Controller 906 is communicatively coupled to control module 908 via
a communication link 942.
[0108] Object sensor 936 is communicatively coupled to control
module 908 via communication link 942, and is used to detect a
presence of an object, such as a human hand, in close proximity to
the respective sensor. Object sensor 936 operates as an ON/OFF
switch. When object sensor 936 detects the presence of an object,
object sensor 936 sends a detection signal to control module
908.
[0109] First sensor array 938-1 has a first plurality of sensors,
individually identified as sensors S1, S2, S3, S4, S5, S6, and S7
in this example, and is located on body 934 in a predetermined
pattern, such as a vertical column. First sensor array 938-1
provides a first sensor array output signal corresponding to a
position of an object in relation to the respective locations of
the first plurality of sensors S1, S2, S3, S4, S5, S6, and S7 in
first sensor array 938-1. First sensor array 938-1 supplies the
first sensor array output signal to control module 908 via
communication link 942.
[0110] For example, first sensor array 938-1 may be configured as a
temperature controller, wherein sensor S1 represents cold water C
and sensor S7 represents hot water H, with sensors S2, S3, S4, S5,
S6 representing progressively warmer water temperatures,
respectively. If, for example, medium warm water is desired, then a
user may point a finger generally toward sensor S4. If the
temperature is not as warm as desired, then the user may point a
finger generally toward, including between, one or more of sensors
S5, S6, and S7. Conversely, if the temperature is not as cool as
desired, then the user may point a finger generally toward,
including between, one or more of sensors S1, S2, and S3.

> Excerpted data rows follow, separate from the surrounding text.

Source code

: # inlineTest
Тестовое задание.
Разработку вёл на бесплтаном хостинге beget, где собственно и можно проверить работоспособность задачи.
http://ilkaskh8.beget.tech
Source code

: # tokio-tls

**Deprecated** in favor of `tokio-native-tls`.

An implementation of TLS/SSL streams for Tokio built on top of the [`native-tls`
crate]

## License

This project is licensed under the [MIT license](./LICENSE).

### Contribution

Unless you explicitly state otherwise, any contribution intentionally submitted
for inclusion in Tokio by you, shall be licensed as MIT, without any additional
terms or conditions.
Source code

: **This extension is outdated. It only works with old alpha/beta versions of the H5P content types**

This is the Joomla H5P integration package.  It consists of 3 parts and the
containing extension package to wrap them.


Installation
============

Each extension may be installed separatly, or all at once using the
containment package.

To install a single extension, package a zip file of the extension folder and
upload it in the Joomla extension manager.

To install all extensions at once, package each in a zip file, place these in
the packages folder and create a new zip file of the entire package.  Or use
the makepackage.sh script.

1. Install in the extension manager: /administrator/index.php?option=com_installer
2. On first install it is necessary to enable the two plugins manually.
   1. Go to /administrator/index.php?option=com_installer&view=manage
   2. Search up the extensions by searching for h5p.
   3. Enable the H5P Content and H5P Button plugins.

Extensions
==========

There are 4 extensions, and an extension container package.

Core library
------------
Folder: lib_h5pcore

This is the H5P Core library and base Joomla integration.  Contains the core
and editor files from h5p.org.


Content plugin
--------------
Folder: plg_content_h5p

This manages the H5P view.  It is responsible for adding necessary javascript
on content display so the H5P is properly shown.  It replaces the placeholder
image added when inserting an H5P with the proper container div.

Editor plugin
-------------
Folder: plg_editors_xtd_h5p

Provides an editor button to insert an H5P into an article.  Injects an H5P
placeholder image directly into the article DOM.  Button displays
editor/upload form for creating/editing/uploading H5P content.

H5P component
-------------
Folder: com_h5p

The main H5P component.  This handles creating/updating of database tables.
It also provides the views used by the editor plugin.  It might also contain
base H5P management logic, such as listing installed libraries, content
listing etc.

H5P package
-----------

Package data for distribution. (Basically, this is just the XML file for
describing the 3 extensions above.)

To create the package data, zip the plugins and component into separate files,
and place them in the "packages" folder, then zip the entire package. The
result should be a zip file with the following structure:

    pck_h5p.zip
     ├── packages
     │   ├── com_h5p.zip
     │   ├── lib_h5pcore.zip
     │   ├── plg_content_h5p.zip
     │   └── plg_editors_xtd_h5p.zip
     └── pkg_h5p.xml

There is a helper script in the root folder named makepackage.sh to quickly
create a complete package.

[0111] First LED array 940-1 has a first plurality of LEDs
corresponding to the first plurality of sensors S1, S2, S3, S4, S5,
S6, and S7 in first sensor array 938-1, and is located on body 934
in a predetermined pattern, such as a vertical column, to provide a
visual indication of a water temperature selected via first sensor
array 938-1. For example, the top LED may correspond to cold water
and the bottom LED may correspond to hot water, with the
intermediate LEDs representing progressively warmer water
temperatures, respectively, from top to bottom. Also, LEDS of
various colors may be used, e.g., a blue LED may represent cold
water, a red LED may represent hot water, and various shades of
green through yellow LEDs may represent progressively warmer water
temperatures.
[0112] Second sensor array 938-2 has a second plurality of sensors,
individually identified as sensors S11, S12, S13, S14, S15, S16,
and S17 in this example, and is located on body 934 in a
predetermined pattern, such as a vertical column. Second sensor
array 938-2 provides a second sensor array output signal
corresponding to a position of an object in relation to the
respective locations of the second plurality of sensors S11, S12,
S13, S14, S15, S16, and S17 in second sensor array 938-2. Second
sensor array 938-2 supplies the second sensor array output signal
to control module 908 via communication link 942.
[0113] For example, second sensor array 938-2 may be configured as
a flow volume controller, wherein sensor S11 represents full OFF
and sensor S17 represents full ON, with sensors S12, S13, S14, S15,
S16 representing progressively higher flow volumes, respectively.
If, for example, a medium stream of water is desired, then a user
may point a finger generally toward sensor S14. If the flow volume
is not as high as desired, then the user may point a finger
generally toward, including between, one or more of sensors S15,
S16, and S17. Conversely, if the flow volume is higher than
desired, then the user may point a finger generally toward,
including between, one or more of sensors S11, S12, and S13.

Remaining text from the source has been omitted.